Previous studies have shown that Ag NPs with controlled size and shape can be prepared in colloidal form using wet chemical methods.9, 10 However, the development of sensing devices often requires NPs to be fabricated on certain types of substrates and integrated with other detection devices. Fabrication techniques used to prepare Ag NPs and NP arrays on flat substrates are mainly based on NSL and electron beam lithography (EBL).11, 12, 13, 14 NSL utilizes hexagonally close-packed nanosphere lattice that self-assembles on a flat substrate as a deposition mask.11 NSL is a simple, low-cost technique. However, it generally yields only triangular-shaped NPs and hexagonal arrays. Although it is possible to obtain a few other shapes with multiple NSL steps, this process is difficult to control and results in many defects and poor control on NP shape and size. In contrast, EBL not only can be used to fabricate individual NPs as well as NP arrays but also possesses advantages, such as high resolution, precise control on NP shape and size, and versatility of NP array design. Previous reports have demonstrated the fabrication of noble metal (Ag, Au, Pt) NPs and nanowires by EBL.13, 15, 16, 17

The optical properties, especially LSPR, of EBL-derived Ag NPs have been widely characterized using optical microscopy and spectroscopy at micrometer and submicrometer resolution. Corrigan et al.13 studied the fluorescence enhancement on periodic Ag NP arrays and reported greater relative enhancement for triangular-shaped NPs compared to square-shaped ones. Sung et al.18 fabricated two-dimensional (2D) arrays of L-shaped Ag NPs using EBL to study both linear and nonlinear optical properties of NPs without in-plane center of inversion symmetry. They observed two independent LSPR extinction wavelengths with orthogonal polarization for both individual NPs and 2D arrays. The resonant wavelength also shifted as a result of varying interparticle spacing, number of NPs inside an array, as well as dielectric environment by adding solvent. The dipole coupling in 2D NP arrays was also studied by Haynes et al.19 They fabricated both Ag and Au NP arrays consisting of cylindrical and triangular NPs in square and hexagonal arrangements with various interparticle distances. A blueshift in LSPR spectra was observed for both types of NP arrays as the interparticle distance was decreased. Clearly, when characterized at micrometer scale, the observed LSPR shift is often a result of combined contributions from NP size, shape, and dipole coupling within the NP arrays. Correlating the morphology of a single NP with its characteristic LSPR spectrum is important because this can allow the development of a wide variety of single-NP optical devices for ultrasensitive analysis, e.g., single-molecule detection. Notably, since the morphologies of individual NPs fabricated by EBL can rarely be identical, it becomes essential to characterize and correlate the morphology of the same single NP with its optical properties in order to address fundamental and practical questions related to single NP detectors and NP plasmonic optics.

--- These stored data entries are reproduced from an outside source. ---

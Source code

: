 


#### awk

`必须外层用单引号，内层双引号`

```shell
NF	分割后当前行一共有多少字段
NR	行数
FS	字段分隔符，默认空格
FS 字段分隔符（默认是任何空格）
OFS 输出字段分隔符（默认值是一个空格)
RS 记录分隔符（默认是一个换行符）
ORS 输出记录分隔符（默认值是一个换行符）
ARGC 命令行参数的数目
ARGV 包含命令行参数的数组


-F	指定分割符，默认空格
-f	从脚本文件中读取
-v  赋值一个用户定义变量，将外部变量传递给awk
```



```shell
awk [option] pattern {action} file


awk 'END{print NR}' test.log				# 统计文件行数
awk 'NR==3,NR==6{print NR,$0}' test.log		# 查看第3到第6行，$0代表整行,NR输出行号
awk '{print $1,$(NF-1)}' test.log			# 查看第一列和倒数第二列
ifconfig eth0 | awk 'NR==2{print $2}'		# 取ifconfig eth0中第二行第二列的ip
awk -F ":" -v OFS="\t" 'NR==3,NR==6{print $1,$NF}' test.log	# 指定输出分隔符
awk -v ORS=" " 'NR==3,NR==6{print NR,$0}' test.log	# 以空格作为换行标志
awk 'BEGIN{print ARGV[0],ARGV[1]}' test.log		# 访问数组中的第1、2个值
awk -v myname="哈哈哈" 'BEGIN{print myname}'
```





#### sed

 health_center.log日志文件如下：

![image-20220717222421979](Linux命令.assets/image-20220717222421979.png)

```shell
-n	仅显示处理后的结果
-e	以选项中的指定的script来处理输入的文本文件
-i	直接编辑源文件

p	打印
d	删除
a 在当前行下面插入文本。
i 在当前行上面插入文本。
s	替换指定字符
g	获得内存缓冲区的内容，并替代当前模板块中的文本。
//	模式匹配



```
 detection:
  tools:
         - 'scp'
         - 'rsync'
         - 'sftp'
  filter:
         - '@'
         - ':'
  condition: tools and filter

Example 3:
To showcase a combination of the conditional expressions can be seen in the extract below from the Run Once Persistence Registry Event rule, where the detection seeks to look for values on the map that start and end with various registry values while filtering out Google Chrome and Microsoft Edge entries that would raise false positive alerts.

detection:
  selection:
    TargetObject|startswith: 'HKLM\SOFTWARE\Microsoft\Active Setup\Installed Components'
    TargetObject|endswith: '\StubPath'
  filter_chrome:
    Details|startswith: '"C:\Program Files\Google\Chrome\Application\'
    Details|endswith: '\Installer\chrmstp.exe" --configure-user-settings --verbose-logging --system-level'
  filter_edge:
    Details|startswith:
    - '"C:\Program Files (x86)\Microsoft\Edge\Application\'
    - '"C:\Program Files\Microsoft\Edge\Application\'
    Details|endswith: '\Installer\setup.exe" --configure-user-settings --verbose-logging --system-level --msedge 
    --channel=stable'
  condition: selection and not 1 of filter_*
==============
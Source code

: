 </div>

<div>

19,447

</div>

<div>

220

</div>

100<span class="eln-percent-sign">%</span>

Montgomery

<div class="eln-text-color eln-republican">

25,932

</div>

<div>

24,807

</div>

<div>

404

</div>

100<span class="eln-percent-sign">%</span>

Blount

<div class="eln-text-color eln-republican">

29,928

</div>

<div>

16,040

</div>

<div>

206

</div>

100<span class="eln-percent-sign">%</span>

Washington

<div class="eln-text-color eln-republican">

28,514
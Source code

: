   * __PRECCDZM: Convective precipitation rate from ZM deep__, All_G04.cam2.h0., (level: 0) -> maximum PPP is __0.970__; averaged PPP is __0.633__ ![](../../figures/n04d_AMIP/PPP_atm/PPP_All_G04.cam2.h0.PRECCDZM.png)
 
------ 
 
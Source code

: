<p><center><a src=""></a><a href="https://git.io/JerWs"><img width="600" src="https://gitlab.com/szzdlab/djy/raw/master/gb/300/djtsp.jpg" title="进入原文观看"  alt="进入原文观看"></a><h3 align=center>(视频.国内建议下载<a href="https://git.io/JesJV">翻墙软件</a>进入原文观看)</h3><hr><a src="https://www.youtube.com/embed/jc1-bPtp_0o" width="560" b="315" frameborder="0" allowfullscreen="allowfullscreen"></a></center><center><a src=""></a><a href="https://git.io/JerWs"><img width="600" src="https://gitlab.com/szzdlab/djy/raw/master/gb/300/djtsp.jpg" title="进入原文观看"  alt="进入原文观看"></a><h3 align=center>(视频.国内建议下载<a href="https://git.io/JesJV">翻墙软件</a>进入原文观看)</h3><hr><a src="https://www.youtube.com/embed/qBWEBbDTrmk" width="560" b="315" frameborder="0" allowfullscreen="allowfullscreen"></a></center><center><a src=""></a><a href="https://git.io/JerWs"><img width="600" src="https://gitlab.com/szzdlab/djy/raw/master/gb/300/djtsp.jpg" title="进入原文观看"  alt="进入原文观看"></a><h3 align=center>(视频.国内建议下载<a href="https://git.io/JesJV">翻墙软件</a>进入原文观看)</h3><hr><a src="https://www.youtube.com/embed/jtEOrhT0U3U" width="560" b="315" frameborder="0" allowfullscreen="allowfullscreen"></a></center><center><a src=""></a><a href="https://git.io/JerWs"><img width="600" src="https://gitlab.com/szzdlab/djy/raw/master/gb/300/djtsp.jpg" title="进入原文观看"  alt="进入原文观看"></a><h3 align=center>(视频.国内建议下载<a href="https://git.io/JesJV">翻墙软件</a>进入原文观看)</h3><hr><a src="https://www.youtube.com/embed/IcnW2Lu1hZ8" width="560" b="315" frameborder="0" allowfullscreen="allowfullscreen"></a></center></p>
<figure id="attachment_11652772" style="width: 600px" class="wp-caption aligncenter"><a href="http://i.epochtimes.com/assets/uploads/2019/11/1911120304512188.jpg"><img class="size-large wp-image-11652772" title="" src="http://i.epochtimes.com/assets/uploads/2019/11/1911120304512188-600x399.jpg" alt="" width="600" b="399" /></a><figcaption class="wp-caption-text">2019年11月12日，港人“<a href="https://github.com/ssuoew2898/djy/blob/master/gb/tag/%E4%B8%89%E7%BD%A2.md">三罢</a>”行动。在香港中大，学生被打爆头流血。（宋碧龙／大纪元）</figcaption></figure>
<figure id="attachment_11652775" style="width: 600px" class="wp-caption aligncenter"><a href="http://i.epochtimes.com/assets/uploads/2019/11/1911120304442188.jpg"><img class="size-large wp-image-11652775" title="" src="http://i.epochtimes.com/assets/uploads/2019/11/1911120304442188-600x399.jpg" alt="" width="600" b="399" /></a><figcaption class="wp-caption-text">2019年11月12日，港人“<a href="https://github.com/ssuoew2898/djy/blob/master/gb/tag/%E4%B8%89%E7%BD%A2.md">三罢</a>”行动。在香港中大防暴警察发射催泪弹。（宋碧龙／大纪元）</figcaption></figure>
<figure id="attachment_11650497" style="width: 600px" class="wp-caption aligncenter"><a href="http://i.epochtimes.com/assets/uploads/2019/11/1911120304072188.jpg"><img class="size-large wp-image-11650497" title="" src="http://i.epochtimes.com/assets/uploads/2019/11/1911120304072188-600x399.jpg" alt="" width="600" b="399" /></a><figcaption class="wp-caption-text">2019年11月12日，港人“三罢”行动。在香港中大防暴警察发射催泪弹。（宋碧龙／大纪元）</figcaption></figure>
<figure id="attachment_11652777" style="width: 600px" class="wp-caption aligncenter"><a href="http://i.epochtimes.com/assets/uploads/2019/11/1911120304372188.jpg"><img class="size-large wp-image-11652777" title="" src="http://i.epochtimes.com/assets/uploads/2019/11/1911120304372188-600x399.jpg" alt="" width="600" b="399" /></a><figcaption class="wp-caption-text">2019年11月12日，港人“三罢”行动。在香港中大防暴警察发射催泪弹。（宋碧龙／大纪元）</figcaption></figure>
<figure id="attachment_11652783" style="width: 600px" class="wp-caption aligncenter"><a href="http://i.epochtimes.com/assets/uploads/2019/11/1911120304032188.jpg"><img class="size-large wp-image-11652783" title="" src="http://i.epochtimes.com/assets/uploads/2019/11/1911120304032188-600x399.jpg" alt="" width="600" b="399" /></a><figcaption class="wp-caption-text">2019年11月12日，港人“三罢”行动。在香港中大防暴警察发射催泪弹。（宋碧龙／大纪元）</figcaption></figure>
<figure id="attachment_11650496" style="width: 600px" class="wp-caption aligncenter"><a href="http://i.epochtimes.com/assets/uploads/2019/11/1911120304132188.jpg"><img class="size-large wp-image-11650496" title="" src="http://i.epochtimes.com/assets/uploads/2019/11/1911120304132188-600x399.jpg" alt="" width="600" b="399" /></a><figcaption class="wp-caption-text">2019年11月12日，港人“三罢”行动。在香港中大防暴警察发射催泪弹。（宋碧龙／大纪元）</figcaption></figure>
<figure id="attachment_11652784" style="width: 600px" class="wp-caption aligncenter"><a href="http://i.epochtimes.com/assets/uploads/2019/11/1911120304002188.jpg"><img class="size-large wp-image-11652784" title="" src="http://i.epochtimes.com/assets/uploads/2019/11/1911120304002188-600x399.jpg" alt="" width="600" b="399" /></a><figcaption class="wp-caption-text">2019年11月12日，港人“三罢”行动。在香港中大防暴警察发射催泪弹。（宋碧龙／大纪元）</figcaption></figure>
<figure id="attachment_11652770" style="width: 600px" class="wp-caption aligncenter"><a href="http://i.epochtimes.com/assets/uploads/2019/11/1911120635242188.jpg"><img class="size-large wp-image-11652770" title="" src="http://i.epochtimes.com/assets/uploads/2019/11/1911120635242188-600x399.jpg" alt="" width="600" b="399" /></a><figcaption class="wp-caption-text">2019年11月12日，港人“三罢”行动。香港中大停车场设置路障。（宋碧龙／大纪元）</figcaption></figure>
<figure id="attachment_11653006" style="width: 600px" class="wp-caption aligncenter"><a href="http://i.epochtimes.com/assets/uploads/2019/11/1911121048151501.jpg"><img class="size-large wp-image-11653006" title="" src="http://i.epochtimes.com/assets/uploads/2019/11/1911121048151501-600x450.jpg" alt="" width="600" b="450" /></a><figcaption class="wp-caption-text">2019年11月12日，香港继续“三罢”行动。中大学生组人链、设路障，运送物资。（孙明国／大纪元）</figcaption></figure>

In this study, we used DFOMS to obtain the LSPR spectra from single Ag NPs and location-dependent LSPR spectra from Ag NP pairs with different interparticle distances. Using specially designed markers fabricated during the EBL process, single NP and group of NP pairs were identified within the NP arrays. Surface and optical characterization were simultaneously performed on the same NP. The ability to identify single NP eliminates the effects of varying NP size and shape on the LSPR spectra. Simulated LSPR spectra for single Ag NP with different shapes using the discrete dipole approximation (DDA) method are compared with the experimental results.

EXPERIMENTAL

Design and fabrication of Ag NP arrays

The Ag NPs were fabricated using an ELPHY Quantum (Raith, Ronkonkoma, NY) EBL system attached to a scanning electron microscope (SEM, JSM-6060LV, JEOL, Japan). The substrates were microscope glass slides coated with 30 nm thick indium tin oxide (ITO) with resistivity of 70–100 Ω cm−2 (SPI Supplies, West Chester, PA). Each substrate was spin-coated with polymethyl methacrylate (PMMA) positive photoresist (MicroChem, Newton, MA), followed by electron beam exposure at 30 kV. Next, the sample was developed in a methyl isobutyl ketone (MIBK):isopropanol (IPA) developer (MicroChem, Newton, MA) with a ratio of 1:3 for 30 s, then rinsed in IPA for 30 s to stop the development. Ag thin films were then deposited on PMMA-patterned substrates using a thermal evaporation process with deposition rate of ∼0.5 Å∕s to achieve designed film thickness. Finally, a standard lift-off process was carried out to obtain the NPs with designed size and shape. For the purpose of DFOMS measurements, each NP array was designed to contain 25 (5×5) Ag NPs with inter-particle distance of 3.2 μm to minimize the dipole coupling effects. The NP arrays were labeled with specially designed markers so that each NP could be located and identified during surface and optical characterization. NP arrays consisting of 5×5 disk-shaped NP pairs with varying inter-particle distances were also prepared for dipole coupling studies.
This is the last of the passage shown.